**Task to complete:** Please retype the data below line for line and leave out every picture.

**Dataset items:**
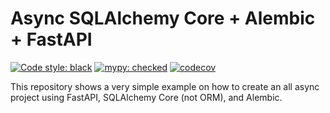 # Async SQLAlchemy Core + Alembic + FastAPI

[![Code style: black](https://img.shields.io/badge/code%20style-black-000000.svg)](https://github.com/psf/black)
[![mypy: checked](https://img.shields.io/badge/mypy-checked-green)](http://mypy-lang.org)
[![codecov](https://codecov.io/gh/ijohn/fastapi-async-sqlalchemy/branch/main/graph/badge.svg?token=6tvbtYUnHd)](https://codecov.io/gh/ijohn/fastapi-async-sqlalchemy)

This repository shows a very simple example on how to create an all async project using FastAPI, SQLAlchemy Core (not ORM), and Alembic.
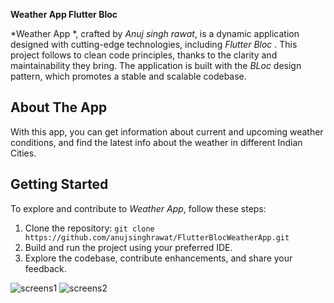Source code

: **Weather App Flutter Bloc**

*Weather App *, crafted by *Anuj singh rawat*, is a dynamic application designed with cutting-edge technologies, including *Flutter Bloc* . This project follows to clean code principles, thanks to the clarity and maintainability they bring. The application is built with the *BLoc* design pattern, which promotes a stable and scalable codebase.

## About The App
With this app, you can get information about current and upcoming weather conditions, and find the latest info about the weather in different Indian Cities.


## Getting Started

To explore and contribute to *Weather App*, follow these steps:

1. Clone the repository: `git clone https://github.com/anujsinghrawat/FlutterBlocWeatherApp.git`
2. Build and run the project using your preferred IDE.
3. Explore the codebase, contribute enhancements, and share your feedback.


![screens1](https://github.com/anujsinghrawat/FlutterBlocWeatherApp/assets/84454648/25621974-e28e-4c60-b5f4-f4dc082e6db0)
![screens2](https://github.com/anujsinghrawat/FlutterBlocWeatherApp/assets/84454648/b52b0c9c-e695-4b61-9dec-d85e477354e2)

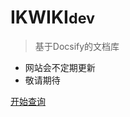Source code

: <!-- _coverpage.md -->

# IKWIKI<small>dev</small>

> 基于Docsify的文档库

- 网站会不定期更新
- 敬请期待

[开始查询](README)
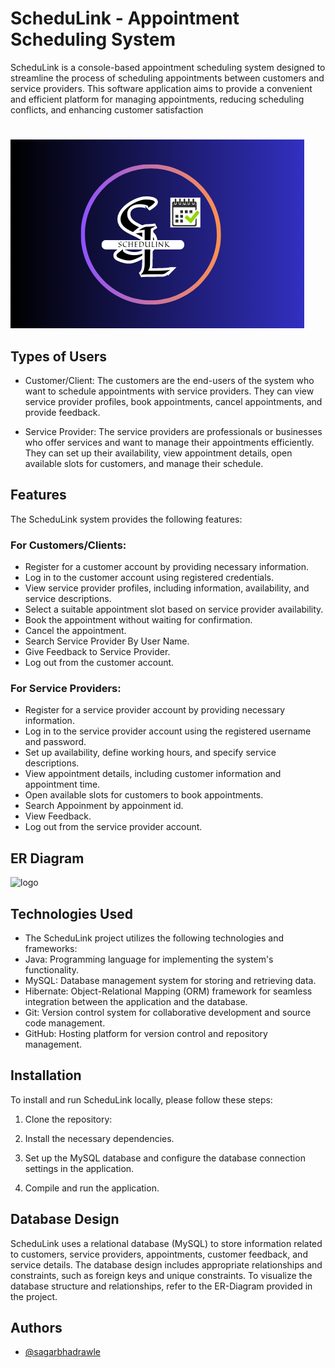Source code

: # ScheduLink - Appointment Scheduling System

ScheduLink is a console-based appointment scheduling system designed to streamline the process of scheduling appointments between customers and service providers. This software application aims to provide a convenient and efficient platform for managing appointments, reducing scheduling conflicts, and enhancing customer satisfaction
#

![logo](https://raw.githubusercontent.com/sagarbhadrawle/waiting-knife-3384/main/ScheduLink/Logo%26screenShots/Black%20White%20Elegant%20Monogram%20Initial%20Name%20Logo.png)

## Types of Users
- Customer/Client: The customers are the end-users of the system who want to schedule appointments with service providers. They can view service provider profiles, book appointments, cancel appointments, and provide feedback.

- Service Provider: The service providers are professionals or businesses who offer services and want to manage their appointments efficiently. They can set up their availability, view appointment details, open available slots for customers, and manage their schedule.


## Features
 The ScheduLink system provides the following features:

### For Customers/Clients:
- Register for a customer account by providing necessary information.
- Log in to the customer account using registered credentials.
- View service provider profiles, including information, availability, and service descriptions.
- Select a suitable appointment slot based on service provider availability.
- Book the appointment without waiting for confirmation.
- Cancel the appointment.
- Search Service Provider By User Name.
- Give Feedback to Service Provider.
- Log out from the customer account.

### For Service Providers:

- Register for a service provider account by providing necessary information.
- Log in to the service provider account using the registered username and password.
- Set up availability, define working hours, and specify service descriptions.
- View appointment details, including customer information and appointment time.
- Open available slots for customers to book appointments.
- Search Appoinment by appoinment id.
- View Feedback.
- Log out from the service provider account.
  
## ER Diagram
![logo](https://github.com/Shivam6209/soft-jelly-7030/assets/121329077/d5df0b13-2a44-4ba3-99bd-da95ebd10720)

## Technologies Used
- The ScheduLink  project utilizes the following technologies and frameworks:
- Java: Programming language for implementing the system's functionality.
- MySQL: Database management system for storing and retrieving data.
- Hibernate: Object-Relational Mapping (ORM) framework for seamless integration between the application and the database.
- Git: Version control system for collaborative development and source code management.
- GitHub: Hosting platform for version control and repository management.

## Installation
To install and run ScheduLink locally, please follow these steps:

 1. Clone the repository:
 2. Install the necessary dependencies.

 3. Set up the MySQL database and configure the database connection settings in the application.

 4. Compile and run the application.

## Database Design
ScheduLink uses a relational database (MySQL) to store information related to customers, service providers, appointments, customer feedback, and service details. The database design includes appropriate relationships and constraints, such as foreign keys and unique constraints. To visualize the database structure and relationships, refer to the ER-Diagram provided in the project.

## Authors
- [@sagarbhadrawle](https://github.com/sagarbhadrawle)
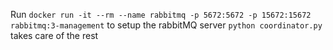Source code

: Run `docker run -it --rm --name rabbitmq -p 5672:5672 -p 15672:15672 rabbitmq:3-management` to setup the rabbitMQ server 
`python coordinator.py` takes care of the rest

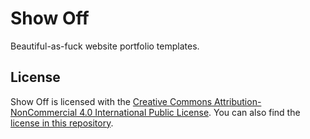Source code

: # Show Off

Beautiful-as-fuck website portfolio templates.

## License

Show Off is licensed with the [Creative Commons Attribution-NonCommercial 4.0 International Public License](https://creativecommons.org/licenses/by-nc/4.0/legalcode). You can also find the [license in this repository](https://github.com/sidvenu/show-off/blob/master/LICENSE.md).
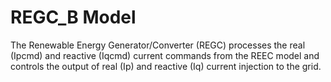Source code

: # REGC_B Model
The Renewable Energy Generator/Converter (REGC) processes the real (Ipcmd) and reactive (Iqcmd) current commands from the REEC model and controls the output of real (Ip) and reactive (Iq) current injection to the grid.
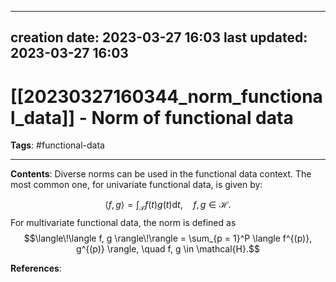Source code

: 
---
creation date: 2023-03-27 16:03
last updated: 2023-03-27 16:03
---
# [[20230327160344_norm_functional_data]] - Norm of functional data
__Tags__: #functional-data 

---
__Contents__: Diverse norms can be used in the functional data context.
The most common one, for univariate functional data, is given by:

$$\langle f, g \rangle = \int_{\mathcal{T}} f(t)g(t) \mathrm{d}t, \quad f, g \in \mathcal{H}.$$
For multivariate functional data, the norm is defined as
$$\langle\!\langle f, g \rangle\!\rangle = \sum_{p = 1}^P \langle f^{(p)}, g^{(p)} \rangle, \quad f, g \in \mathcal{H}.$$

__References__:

**Task output:**
 # Async SQLAlchemy Core + Alembic + FastAPI

[![Code style: black](https://img.shields.io/badge/code%20style-black-000000.svg)](https://github.com/psf/black)
[![mypy: checked](https://img.shields.io/badge/mypy-checked-green)](http://mypy-lang.org)
[![codecov](https://codecov.io/gh/ijohn/fastapi-async-sqlalchemy/branch/main/graph/badge.svg?token=6tvbtYUnHd)](https://codecov.io/gh/ijohn/fastapi-async-sqlalchemy)

This repository shows a very simple example on how to create an all async project using FastAPI, SQLAlchemy Core (not ORM), and Alembic.
Source code

: **Weather App Flutter Bloc**

*Weather App *, crafted by *Anuj singh rawat*, is a dynamic application designed with cutting-edge technologies, including *Flutter Bloc* . This project follows to clean code principles, thanks to the clarity and maintainability they bring. The application is built with the *BLoc* design pattern, which promotes a stable and scalable codebase.

## About The App
With this app, you can get information about current and upcoming weather conditions, and find the latest info about the weather in different Indian Cities.


## Getting Started

To explore and contribute to *Weather App*, follow these steps:

1. Clone the repository: `git clone https://github.com/anujsinghrawat/FlutterBlocWeatherApp.git`
2. Build and run the project using your preferred IDE.
3. Explore the codebase, contribute enhancements, and share your feedback.


![screens1](https://github.com/anujsinghrawat/FlutterBlocWeatherApp/assets/84454648/25621974-e28e-4c60-b5f4-f4dc082e6db0)
![screens2](https://github.com/anujsinghrawat/FlutterBlocWeatherApp/assets/84454648/b52b0c9c-e695-4b61-9dec-d85e477354e2)

Source code

: <!-- _coverpage.md -->

# IKWIKI<small>dev</small>

> 基于Docsify的文档库

- 网站会不定期更新
- 敬请期待

[开始查询](README)
Source code

: # ScheduLink - Appointment Scheduling System

ScheduLink is a console-based appointment scheduling system designed to streamline the process of scheduling appointments between customers and service providers. This software application aims to provide a convenient and efficient platform for managing appointments, reducing scheduling conflicts, and enhancing customer satisfaction
#

![logo](https://raw.githubusercontent.com/sagarbhadrawle/waiting-knife-3384/main/ScheduLink/Logo%26screenShots/Black%20White%20Elegant%20Monogram%20Initial%20Name%20Logo.png)

## Types of Users
- Customer/Client: The customers are the end-users of the system who want to schedule appointments with service providers. They can view service provider profiles, book appointments, cancel appointments, and provide feedback.

- Service Provider: The service providers are professionals or businesses who offer services and want to manage their appointments efficiently. They can set up their availability, view appointment details, open available slots for customers, and manage their schedule.


## Features
 The ScheduLink system provides the following features:

### For Customers/Clients:
- Register for a customer account by providing necessary information.
- Log in to the customer account using registered credentials.
- View service provider profiles, including information, availability, and service descriptions.
- Select a suitable appointment slot based on service provider availability.
- Book the appointment without waiting for confirmation.
- Cancel the appointment.
- Search Service Provider By User Name.
- Give Feedback to Service Provider.
- Log out from the customer account.

### For Service Providers:

- Register for a service provider account by providing necessary information.
- Log in to the service provider account using the registered username and password.
- Set up availability, define working hours, and specify service descriptions.
- View appointment details, including customer information and appointment time.
- Open available slots for customers to book appointments.
- Search Appoinment by appoinment id.
- View Feedback.
- Log out from the service provider account.
  
## ER Diagram
![logo](https://github.com/Shivam6209/soft-jelly-7030/assets/121329077/d5df0b13-2a44-4ba3-99bd-da95ebd10720)

## Technologies Used
- The ScheduLink  project utilizes the following technologies and frameworks:
- Java: Programming language for implementing the system's functionality.
- MySQL: Database management system for storing and retrieving data.
- Hibernate: Object-Relational Mapping (ORM) framework for seamless integration between the application and the database.
- Git: Version control system for collaborative development and source code management.
- GitHub: Hosting platform for version control and repository management.

## Installation
To install and run ScheduLink locally, please follow these steps:

 1. Clone the repository:
 2. Install the necessary dependencies.

 3. Set up the MySQL database and configure the database connection settings in the application.

 4. Compile and run the application.

## Database Design
ScheduLink uses a relational database (MySQL) to store information related to customers, service providers, appointments, customer feedback, and service details. The database design includes appropriate relationships and constraints, such as foreign keys and unique constraints. To visualize the database structure and relationships, refer to the ER-Diagram provided in the project.

## Authors
- [@sagarbhadrawle](https://github.com/sagarbhadrawle)
Source code

: Run `docker run -it --rm --name rabbitmq -p 5672:5672 -p 15672:15672 rabbitmq:3-management` to setup the rabbitMQ server 
`python coordinator.py` takes care of the rest

Source code

: # Show Off

Beautiful-as-fuck website portfolio templates.

## License

Show Off is licensed with the [Creative Commons Attribution-NonCommercial 4.0 International Public License](https://creativecommons.org/licenses/by-nc/4.0/legalcode). You can also find the [license in this repository](https://github.com/sidvenu/show-off/blob/master/LICENSE.md).
Source code

: # REGC_B Model
The Renewable Energy Generator/Converter (REGC) processes the real (Ipcmd) and reactive (Iqcmd) current commands from the REEC model and controls the output of real (Ip) and reactive (Iq) current injection to the grid.
Source code

: 
---
creation date: 2023-03-27 16:03
last updated: 2023-03-27 16:03
---
# [[20230327160344_norm_functional_data]] - Norm of functional data
__Tags__: #functional-data 

---
__Contents__: Diverse norms can be used in the functional data context.
The most common one, for univariate functional data, is given by:

$$\langle f, g \rangle = \int_{\mathcal{T}} f(t)g(t) \mathrm{d}t, \quad f, g \in \mathcal{H}.$$
For multivariate functional data, the norm is defined as
$$\langle\!\langle f, g \rangle\!\rangle = \sum_{p = 1}^P \langle f^{(p)}, g^{(p)} \rangle, \quad f, g \in \mathcal{H}.$$

__References__:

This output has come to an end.